By Scott Tibbs, September 23, 2011
A lot of people are complaining about the new price structure for Netflix that was announced over the summer. I don't have a problem with it, because I know bandwidth is not free. A company like Netflix needs a lot of bandwidth to stream movies, and has to pay copyright fees to make the movies available for streaming. Hopefully, this will lead to a greater selection for instant streaming, because the selection for that is very weak compared to the DVD selection.
Here's the problem with the changes to the service. Netflix is completely separating the instant streaming and DVD rental portions of their business. This means you will have to manage two accounts on two separate websites. This means two usernames and two passwords, as well as storing your payment information in two places.

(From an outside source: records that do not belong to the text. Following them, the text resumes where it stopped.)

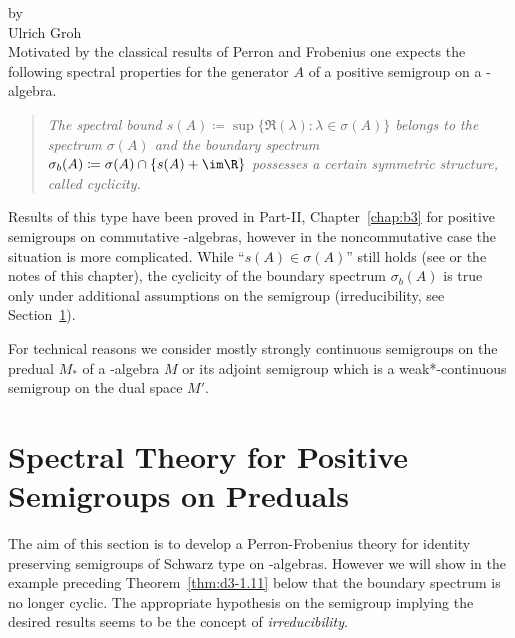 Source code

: \setcounter{section}{0}
\label{chap:d3}
\thispagestyle{empty}
{\Large
\vspace*{-.75cm}
by \\[.25em]
Ulrich Groh
\vspace{.75cm}
\\
}
Motivated by the classical results of Perron and Frobenius one expects the following spectral properties for the generator $A$ of a positive semigroup on a \CA-algebra.
\begin{quote}
\textit{The spectral bound 
$s(A) \coloneqq \sup\{\Re(\lambda) \colon \lambda \in \sigma(A)\}$ belongs to the spectrum $\sigma(A)$ and the boundary spectrum
$  %
\sigma_{b}(A) \coloneqq \sigma(A) \cap \{s(A)+\im\R\}
$  %
possesses a certain symmetric structure, called cyclicity.}
\end{quote}
Results of this type have been proved in Part-II, Chapter~\ref{chap:b3} for positive semigroups on commutative \CA-algebras, however in the noncommutative case the situation is more complicated.
While \enquote{$s(A) \in \sigma(A)$} still holds (see \textcite{greinervoigtwolff:1981} or the notes of this chapter), the cyclicity of the boundary spectrum $\sigma_{b}(A)$ is true only under additional assumptions on the semigroup (\eg irreducibility, see Section~\ref{sec:d3-1}).

For technical reasons we consider mostly strongly continuous semigroups on the predual $M_{*}$ of a \WA-algebra $M$ or its adjoint semigroup which is a weak*-continuous semigroup on the dual space $M'$.
\section{Spectral Theory for Positive Semigroups on Preduals}\label{sec:d3-1}
The aim of this section is to develop a Perron-Frobenius theory for identity preserving semigroups of Schwarz type on \WA-algebras.
However we will show in the example preceding Theorem~\ref{thm:d3-1.11} below that the boundary spectrum is no longer cyclic.
The appropriate hypothesis on the semigroup implying the desired results seems to be the concept of \emph{irreducibility}.

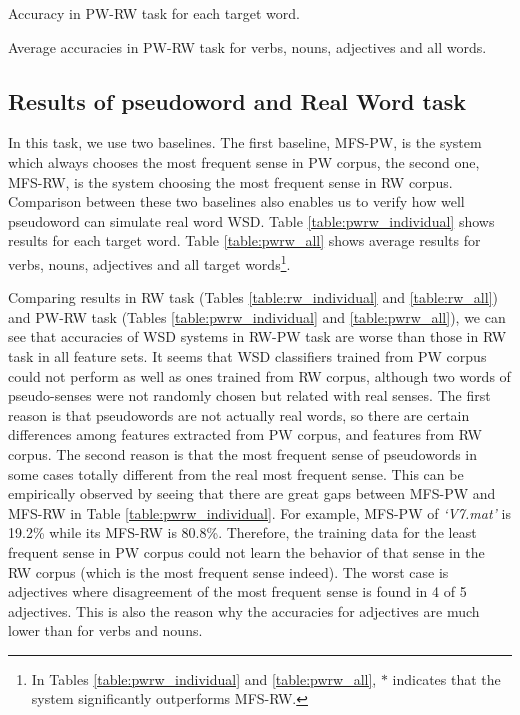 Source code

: \documentclass[english]{jnlp_1.4}
\begin{document}
\begin{table}[t]
\caption{Accuracy in PW-RW task for each target word.}
\label{table:pwrw_individual}

\vspace*{-0.5\Cvs}
\end{table}
\begin{table}[t]
\caption{Average accuracies in PW-RW task for verbs, nouns, adjectives and all words.}
\label{table:pwrw_all}

\vspace*{-0.5\Cvs}
\end{table}

\subsection{Results of pseudoword and Real Word task}
\label{exp_pwrw}
In this task, we use two baselines. 
The first baseline, MFS-PW, is the system which always chooses the most frequent sense in PW corpus, the second one, MFS-RW, is the system choosing the most frequent sense in RW corpus. 
Comparison between these two baselines also enables us to verify how well pseudoword can simulate real word WSD.
Table \ref{table:pwrw_individual} shows results for each target word.
Table \ref{table:pwrw_all} shows average results for verbs, nouns, adjectives and all target words\footnote{In Tables \ref{table:pwrw_individual} and \ref{table:pwrw_all}, $*$ indicates that the system significantly outperforms MFS-RW.}.



Comparing results in RW task (Tables \ref{table:rw_individual} and \ref{table:rw_all}) and PW-RW task (Tables \ref{table:pwrw_individual} and \ref{table:pwrw_all}), 
we can see that accuracies of WSD systems in RW-PW task are worse than those in RW task in all feature sets.
It seems that WSD classifiers trained from PW corpus could not perform as well as ones trained from RW corpus,
although two words of pseudo-senses were not randomly chosen but related with real senses.
The first reason is that pseudowords are not actually real words, 
so there are certain differences among features extracted from PW corpus, and features from RW corpus. 
The second reason is that the most frequent sense of pseudowords in some cases totally different from the real most frequent sense.
This can be empirically observed by seeing that there are great gaps between MFS-PW and MFS-RW in Table \ref{table:pwrw_individual}. 
For example, MFS-PW of \textit{`V7.mat'} is 19.2\% while its MFS-RW is 80.8\%.
Therefore, the training data for the least frequent sense in PW corpus could not learn the behavior of that sense in the RW corpus (which is the most frequent sense indeed).
The worst case is adjectives where disagreement of the most frequent sense is found in 4 of 5 adjectives. 
This is also the reason why the accuracies for adjectives are much lower than for verbs and nouns.
\end{document}
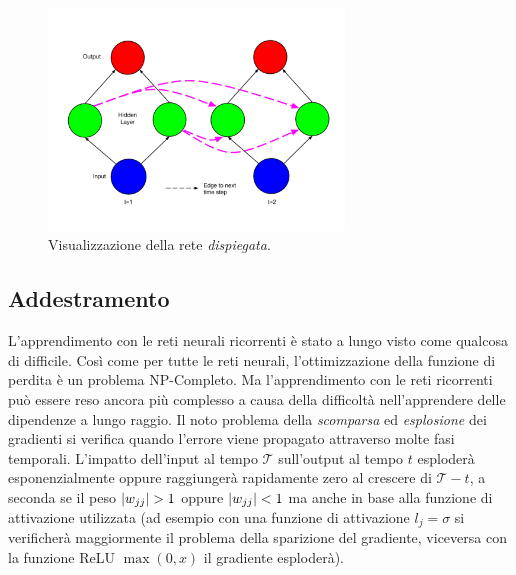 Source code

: \begin{figure}[tp]
  \centering
  \begin{center}
    \includegraphics[width=0.7\textwidth]{./images/unfoldedSimpleRecurrentNeuralNetwork.png}
  \end{center}
  \caption{Visualizzazione della rete \emph{dispiegata}.}
  \label{fig:unfoldedSimpleRecurrentNeuralNetwork}
\end{figure}


\subsection{Addestramento}
L'apprendimento con le reti neurali ricorrenti \`e stato a lungo visto come qualcosa di difficile.
Cos\`i come per tutte le reti neurali, l'ottimizzazione della funzione di perdita \`e un problema NP-Completo.
Ma l'apprendimento con le reti ricorrenti pu\`o essere reso ancora pi\`u complesso a causa della difficolt\`a nell'apprendere delle dipendenze a lungo raggio.
Il noto problema della \emph{scomparsa} ed \emph{esplosione} dei gradienti si verifica quando l'errore viene propagato attraverso molte fasi temporali.
 L'impatto dell'input al tempo $\mathcal{T}$ sull'output al tempo $t$ esploder\`a esponenzialmente oppure raggiunger\`a rapidamente zero al crescere di $\mathcal{T} - t$, a seconda se il peso $\lvert w_{jj}\rvert>1$ oppure $\lvert w_{jj}\rvert<1$ ma anche in base alla funzione di attivazione utilizzata
(ad esempio con una funzione di attivazione $l_j = \sigma$ si verificher\`a maggiormente il problema della sparizione del gradiente, viceversa con la funzione ReLU $\operatorname{max}(0, x)$ il gradiente esploder\`a).

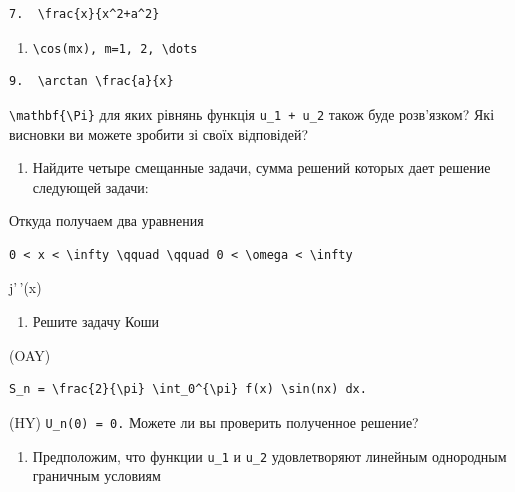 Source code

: \documentclass[
  ukrainian,
]{article}
\providecommand{\tightlist}{%
  \setlength{\itemsep}{0pt}\setlength{\parskip}{0pt}}
\begin{document}
\begin{verbatim}
7.  \frac{x}{x^2+a^2} 
\end{verbatim}

\begin{enumerate}
\def\labelenumi{\arabic{enumi}.}
\setcounter{enumi}{4}
\tightlist
\item
  \texttt{\textbackslash{}cos(mx),\ m=1,\ 2,\ \textbackslash{}dots}
\end{enumerate}

\begin{verbatim}
9.  \arctan \frac{a}{x} 
\end{verbatim}

\texttt{\textbackslash{}mathbf\{\textbackslash{}Pi\}} для яких рівнянь
функція \texttt{u\_1\ +\ u\_2} також буде розв'язком? Які висновки ви
можете зробити зі своїх відповідей?

\begin{enumerate}
\def\labelenumi{\arabic{enumi}.}
\setcounter{enumi}{3}
\tightlist
\item
  Найдите четыре смещанные задачи, сумма решений которых дает решение
  следующей задачи:
\end{enumerate}

Откуда получаем два уравнения

\begin{verbatim}
0 < x < \infty \qquad \qquad 0 < \omega < \infty
\end{verbatim}

j'\,'(x)

\begin{enumerate}
\def\labelenumi{\arabic{enumi}.}
\setcounter{enumi}{4}
\tightlist
\item
  Решите задачу Коши
\end{enumerate}

(OAY)

\begin{verbatim}
S_n = \frac{2}{\pi} \int_0^{\pi} f(x) \sin(nx) dx.
\end{verbatim}

(HY) \texttt{U\_n(0)\ =\ 0.} Можете ли вы проверить полученное решение?

\begin{enumerate}
\def\labelenumi{\arabic{enumi}.}
\setcounter{enumi}{5}
\tightlist
\item
  Предположим, что функции \texttt{u\_1} и \texttt{u\_2} удовлетворяют
  линейным однородным граничным условиям
\end{enumerate}
\end{document}
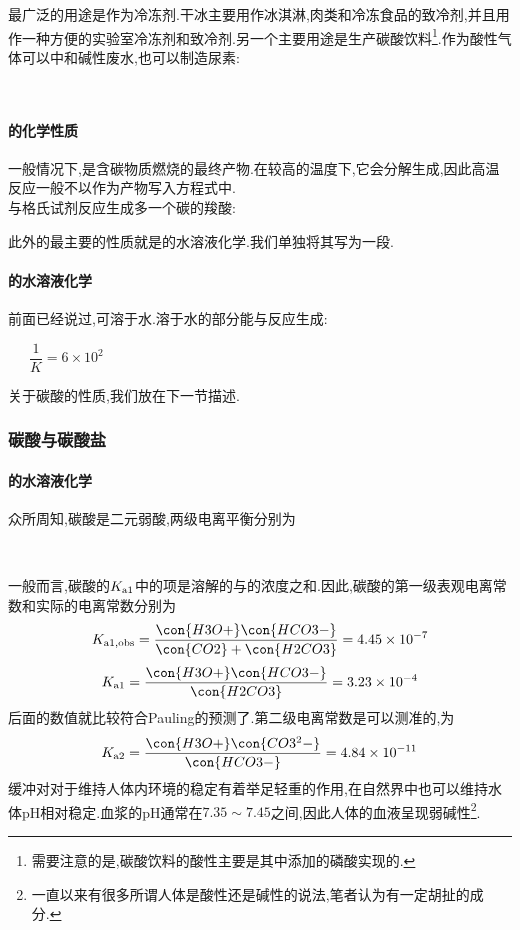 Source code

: \documentclass{ctexart}
\begin{document}
\indent {}最广泛的用途是作为冷冻剂.干冰主要用作冰淇淋,肉类和冷冻食品的致冷剂,并且用作一种方便的实验室冷冻剂和致冷剂.另一个主要用途是生产碳酸饮料\footnote{需要注意的是,碳酸饮料的酸性主要是其中添加的磷酸实现的.}.作为酸性气体可以中和碱性废水,也可以制造尿素:
\begin{center}
    \\
\end{center}
\paragraph{的化学性质}
一般情况下,是含碳物质燃烧的最终产物.在较高的温度下,它会分解生成,因此高温反应一般不以作为产物写入方程式中.\\
\indent {}与格氏试剂反应生成多一个碳的羧酸:
\begin{center}
\end{center}

\indent 此外的最主要的性质就是的水溶液化学.我们单独将其写为一段.
\paragraph{的水溶液化学}
前面已经说过,可溶于水.溶于水的部分能与反应生成:
\begin{center}
    \ \ \ $\dfrac{1}{K}=6\times10^2$
\end{center}
关于碳酸的性质,我们放在下一节描述.
\subsubsection{碳酸与碳酸盐}
\paragraph{的水溶液化学}
众所周知,碳酸是二元弱酸,两级电离平衡分别为
\begin{center}
    \\
\end{center}
一般而言,碳酸的$K_{\text a1}$中的\ce{[H2CO3]}项是溶解的与的浓度之和.因此,碳酸的第一级表观电离常数和实际的电离常数分别为
\[K_{\text{a}1,\text{obs}}=\dfrac{\con{H3O+}\con{HCO3-}}{\con{CO2}+\con{H2CO3}}=4.45\times10^{-7}\]
\[K_{\text a1}=\dfrac{\con{H3O+}\con{HCO3-}}{\con{H2CO3}}=3.23\times10^{-4}\]
后面的数值就比较符合Pauling的预测了.第二级电离常数是可以测准的,为
\[K_{\text a2}=\dfrac{\con{H3O+}\con{CO3^2-}}{\con{HCO3-}}=4.84\times10^{-11}\]
缓冲对对于维持人体内环境的稳定有着举足轻重的作用,在自然界中也可以维持水体pH相对稳定.血浆的pH通常在$7.35\sim7.45$之间,因此人体的血液呈现弱碱性\footnote{一直以来有很多所谓人体是酸性还是碱性的说法,笔者认为有一定胡扯的成分.}.
\end{document}
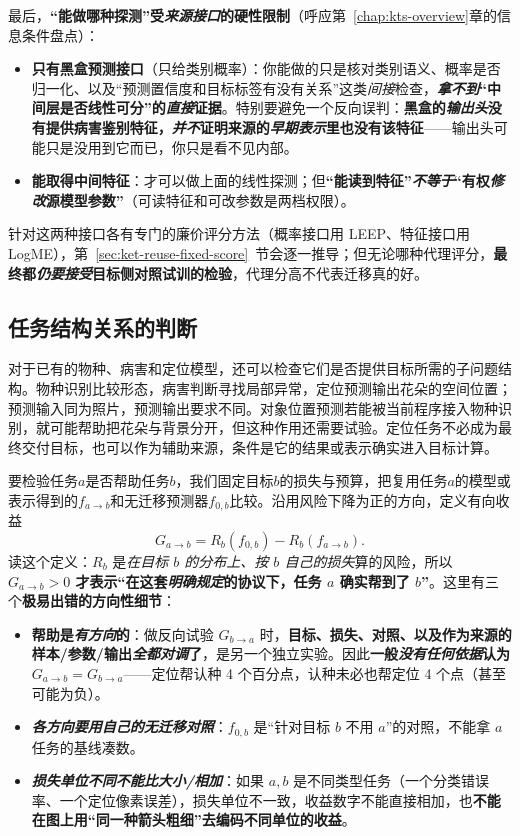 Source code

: 最后，\textbf{“能做哪种探测”受\emph{来源接口}的硬性限制}（呼应第~\ref{chap:kts-overview}章的信息条件盘点）：
\begin{itemize}\item \textbf{只有黑盒预测接口}（只给类别概率）：你能做的只是核对类别语义、概率是否归一化、以及“预测置信度和目标标签有没有关系”这类\emph{间接}检查，\textbf{\emph{拿不到}“中间层是否线性可分”的\emph{直接}证据}。特别要避免一个反向误判：\textbf{黑盒的\emph{输出头}没有提供病害鉴别特征，\emph{并不}证明来源的\emph{早期表示}里也没有该特征}——输出头可能只是没用到它而已，你只是看不见内部。\item \textbf{能取得中间特征}：才可以做上面的线性探测；但\textbf{“能读到特征”\emph{不等于}“有权\emph{修改}源模型参数”}（可读特征和可改参数是两档权限）。\end{itemize}
针对这两种接口各有专门的廉价评分方法（概率接口用 LEEP、特征接口用 LogME），第~\ref{sec:ket-reuse-fixed-score}~节会逐一推导；但无论哪种代理评分，\textbf{最终都\emph{仍要接受}目标侧对照试训的检验}，代理分高不代表迁移真的好。

\subsection{任务结构关系的判断}
\label{sec:ket-reuse-task-relations}

对于已有的物种、病害和定位模型，还可以检查它们是否提供目标所需的子问题结构。物种识别比较形态，病害判断寻找局部异常，定位预测输出花朵的空间位置；预测输入同为照片，预测输出要求不同。对象位置预测若能被当前程序接入物种识别，就可能帮助把花朵与背景分开，但这种作用还需要试验。定位任务不必成为最终交付目标，也可以作为辅助来源，条件是它的结果或表示确实进入目标计算。

要检验任务$a$是否帮助任务$b$，我们固定目标$b$的损失与预算，把复用任务$a$的模型或表示得到的$f_{a\to b}$和无迁移预测器$f_{0,b}$比较。沿用风险下降为正的方向，定义有向收益
\begin{equation}
  G_{a\to b}=R_b(f_{0,b})-R_b(f_{a\to b}).
  \label{eq:ket-reuse-directed-gain}
\end{equation}
读这个定义：$R_b$ 是\emph{在目标 $b$ 的分布上、按 $b$ 自己的损失}算的风险，所以\textbf{$G_{a\to b}>0$ 才表示“在这套\emph{明确规定}的协议下，任务 $a$ 确实帮到了 $b$”}。这里有三个\textbf{极易出错的方向性细节}：
\begin{itemize}\item \textbf{帮助是\emph{有方向}的}：做反向试验 $G_{b\to a}$ 时，\textbf{目标、损失、对照、以及作为来源的样本/参数/输出\emph{全都对调}了}，是另一个独立实验。因此\textbf{一般\emph{没有任何依据}认为 $G_{a\to b}=G_{b\to a}$}——定位帮认种 4 个百分点，认种未必也帮定位 4 个点（甚至可能为负）。\item \textbf{\emph{各方向要用自己的无迁移对照}}：$f_{0,b}$ 是“针对目标 $b$ 不用 $a$”的对照，不能拿 $a$ 任务的基线凑数。\item \textbf{\emph{损失单位不同不能比大小/相加}}：如果 $a,b$ 是不同类型任务（一个分类错误率、一个定位像素误差），损失单位不一致，收益数字不能直接相加，也\textbf{不能在图上用“同一种箭头粗细”去编码不同单位的收益}。\end{itemize}

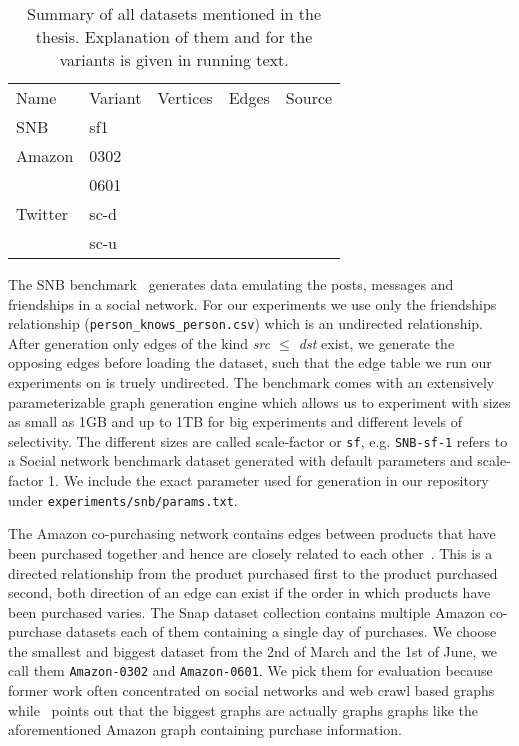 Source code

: \begin{table}[]  %
    \begin{tabular}{lllll}
        Name    & Variant & Vertices & Edges & Source          \\
        SNB     & sf1     &          &       & \cite{snb}      \\
        Amazon  & 0302    &          &       & \cite{snapnets} \\
                & 0601    &          &       & \cite{snapnets} \\
        Twitter & sc-d    &          &       & \cite{snapnets} \\
                & sc-u    &          &       & \cite{snapnets}
    \end{tabular}
    \caption{Summary of all datasets mentioned in the thesis.
      Explanation of them and for the variants is given in running text.
    }
    \label{table:datasets}
\end{table}


The SNB benchmark~\cite{snb} generates data emulating the posts, messages and friendships in a social network.
For our experiments we use only the friendships relationship (\texttt{person\_knows\_person.csv}) which is an undirected relationship.
After generation only edges of the kind \textit{src $\le$ dst} exist, we generate the opposing edges before loading the dataset, such that the edge table we run our experiments
on is truely undirected.
The benchmark comes with an extensively parameterizable graph generation engine
which allows us to experiment with sizes as small as 1GB and up to 1TB for big experiments and different levels of selectivity.
The different sizes are called scale-factor or \texttt{sf}, e.g. \texttt{SNB-sf-1} refers to a Social network benchmark dataset generated with
default parameters and scale-factor 1.
We include the exact parameter used for generation in our repository under \texttt{experiments/snb/params.txt}. %

The Amazon co-purchasing network contains edges between products that have been purchased together and hence are closely related to each other~\cite{snapnets}.
This is a directed relationship from the product purchased first to the product purchased second, both direction of an edge can exist if the order in which
products have been purchased varies.
The Snap dataset collection contains multiple Amazon co-purchase datasets each of them containing a single day of purchases.
We choose the smallest and biggest dataset from the 2nd of March and the 1st of June, we call them \texttt{Amazon-0302} and \texttt{Amazon-0601}.
We pick them for evaluation because former work often concentrated on social networks and web crawl based graphs~\cite{myria-detailed,ammar2018distributed}
while~\cite{salihoglu2018} points out that the biggest graphs are actually graphs graphs like the aforementioned Amazon graph containing purchase information.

This is ridiculous. There is no good reason to separate the services. The instant streaming and DVD shipping have been on the same website for years, and it has worked fine. Are you telling me that there is a logistical need to separate the two? Even the local newspaper lets you manage your subscriptions in one place. You can subscribe to different packages for the print edition, or the website, or both.
Other websites (such as Yahoo) allow you to store your payment information in one place when buying more than one product, so why can't Netflix do this - especially when the infrastructure is already in place?
Right now, people who subscribe to both instant viewing and DVD's by mail have two queues. You can easily see if something in your DVD queue is available for instant streaming, and adjust accordingly. With the new system, you cannot manage both at the same time, and you have to manage two separate accounts on two separate websites.
What were they thinking?
As I said before, I do not have a problem with the price increase. Netflix needs to cover their costs and make a profit, and I can make decisions as a consumer based on that. The way some people are whining about this, you would think they believe they have a "right" to entertainment at a certain price. What no company should ever do, however, is make their products more difficult to use for the consumer. That's just stupid.